YOUR ASSIGNMENT:
Up to and including the line holding "International AI Efforts?", write out the data exactly from its first line, but not the pictures.

EXTRACTED RECORDS:
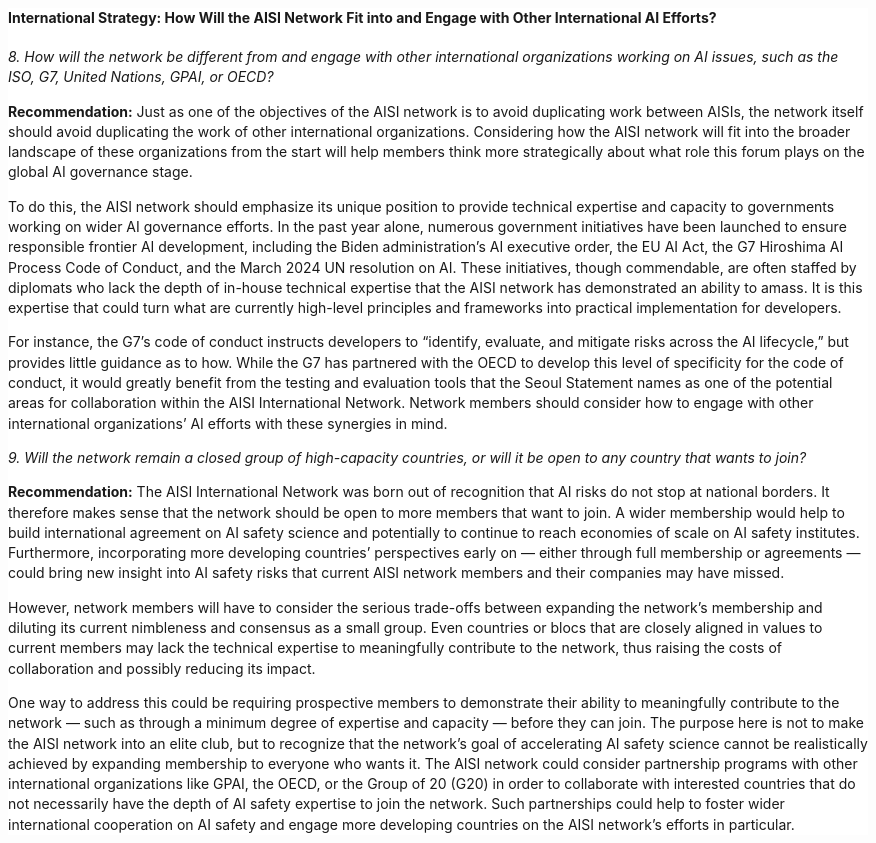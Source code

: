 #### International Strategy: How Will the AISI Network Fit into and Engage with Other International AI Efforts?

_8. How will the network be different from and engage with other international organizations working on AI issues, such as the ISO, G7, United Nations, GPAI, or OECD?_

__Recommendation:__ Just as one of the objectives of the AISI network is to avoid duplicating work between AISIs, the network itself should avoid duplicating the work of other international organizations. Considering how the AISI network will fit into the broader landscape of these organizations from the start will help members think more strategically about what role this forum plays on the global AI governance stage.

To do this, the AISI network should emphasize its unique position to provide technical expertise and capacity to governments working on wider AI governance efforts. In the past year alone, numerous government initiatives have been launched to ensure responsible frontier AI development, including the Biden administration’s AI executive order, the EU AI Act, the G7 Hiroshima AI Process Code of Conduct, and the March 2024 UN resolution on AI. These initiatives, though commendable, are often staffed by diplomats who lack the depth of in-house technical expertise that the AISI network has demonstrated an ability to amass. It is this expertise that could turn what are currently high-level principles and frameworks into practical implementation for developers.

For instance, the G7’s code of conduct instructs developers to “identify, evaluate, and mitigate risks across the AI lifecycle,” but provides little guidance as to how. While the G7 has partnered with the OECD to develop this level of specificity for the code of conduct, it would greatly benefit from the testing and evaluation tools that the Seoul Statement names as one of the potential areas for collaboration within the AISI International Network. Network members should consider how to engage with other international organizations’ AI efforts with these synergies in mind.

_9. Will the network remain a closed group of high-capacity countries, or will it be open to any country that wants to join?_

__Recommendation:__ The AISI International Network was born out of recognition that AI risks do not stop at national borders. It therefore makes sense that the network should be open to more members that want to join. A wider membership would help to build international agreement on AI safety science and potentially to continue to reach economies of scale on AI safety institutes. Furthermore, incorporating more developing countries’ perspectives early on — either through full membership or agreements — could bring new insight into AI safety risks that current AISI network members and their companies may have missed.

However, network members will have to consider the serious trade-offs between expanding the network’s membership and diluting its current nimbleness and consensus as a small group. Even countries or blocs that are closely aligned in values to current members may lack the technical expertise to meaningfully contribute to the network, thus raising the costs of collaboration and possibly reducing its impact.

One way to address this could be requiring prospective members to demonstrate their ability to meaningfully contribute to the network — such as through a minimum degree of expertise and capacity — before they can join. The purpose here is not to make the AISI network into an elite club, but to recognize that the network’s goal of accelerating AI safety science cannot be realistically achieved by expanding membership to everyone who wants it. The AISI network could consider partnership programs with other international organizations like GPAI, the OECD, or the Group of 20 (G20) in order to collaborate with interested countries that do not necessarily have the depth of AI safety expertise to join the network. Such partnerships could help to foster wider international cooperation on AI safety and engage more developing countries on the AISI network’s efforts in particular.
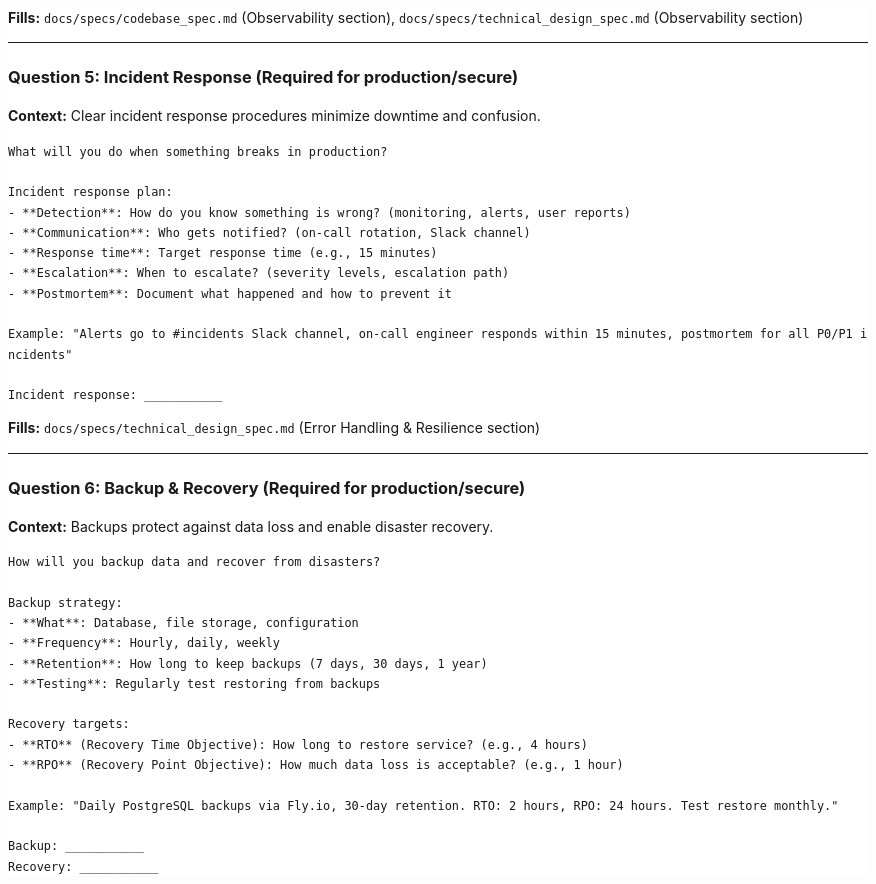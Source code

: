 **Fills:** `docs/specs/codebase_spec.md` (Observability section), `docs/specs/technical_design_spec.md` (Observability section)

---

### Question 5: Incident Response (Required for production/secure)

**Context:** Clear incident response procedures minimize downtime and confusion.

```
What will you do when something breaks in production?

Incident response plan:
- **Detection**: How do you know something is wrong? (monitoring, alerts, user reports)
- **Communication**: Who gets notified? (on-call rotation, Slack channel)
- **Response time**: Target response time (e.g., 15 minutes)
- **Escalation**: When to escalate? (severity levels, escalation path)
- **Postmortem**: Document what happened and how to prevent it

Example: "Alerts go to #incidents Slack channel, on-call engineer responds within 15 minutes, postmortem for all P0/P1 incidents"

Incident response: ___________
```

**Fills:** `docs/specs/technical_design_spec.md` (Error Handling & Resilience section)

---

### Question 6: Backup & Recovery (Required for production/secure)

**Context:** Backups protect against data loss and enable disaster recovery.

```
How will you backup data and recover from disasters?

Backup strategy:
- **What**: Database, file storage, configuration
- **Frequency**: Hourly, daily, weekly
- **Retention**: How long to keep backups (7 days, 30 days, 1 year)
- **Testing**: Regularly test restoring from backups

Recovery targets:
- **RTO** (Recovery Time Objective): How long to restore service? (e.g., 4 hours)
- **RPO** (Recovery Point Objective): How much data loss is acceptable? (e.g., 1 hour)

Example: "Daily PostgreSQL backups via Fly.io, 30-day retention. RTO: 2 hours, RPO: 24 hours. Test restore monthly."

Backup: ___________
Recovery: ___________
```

SOLUTION TO THE PROBLEM:
Source code

: #### International Strategy: How Will the AISI Network Fit into and Engage with Other International AI Efforts?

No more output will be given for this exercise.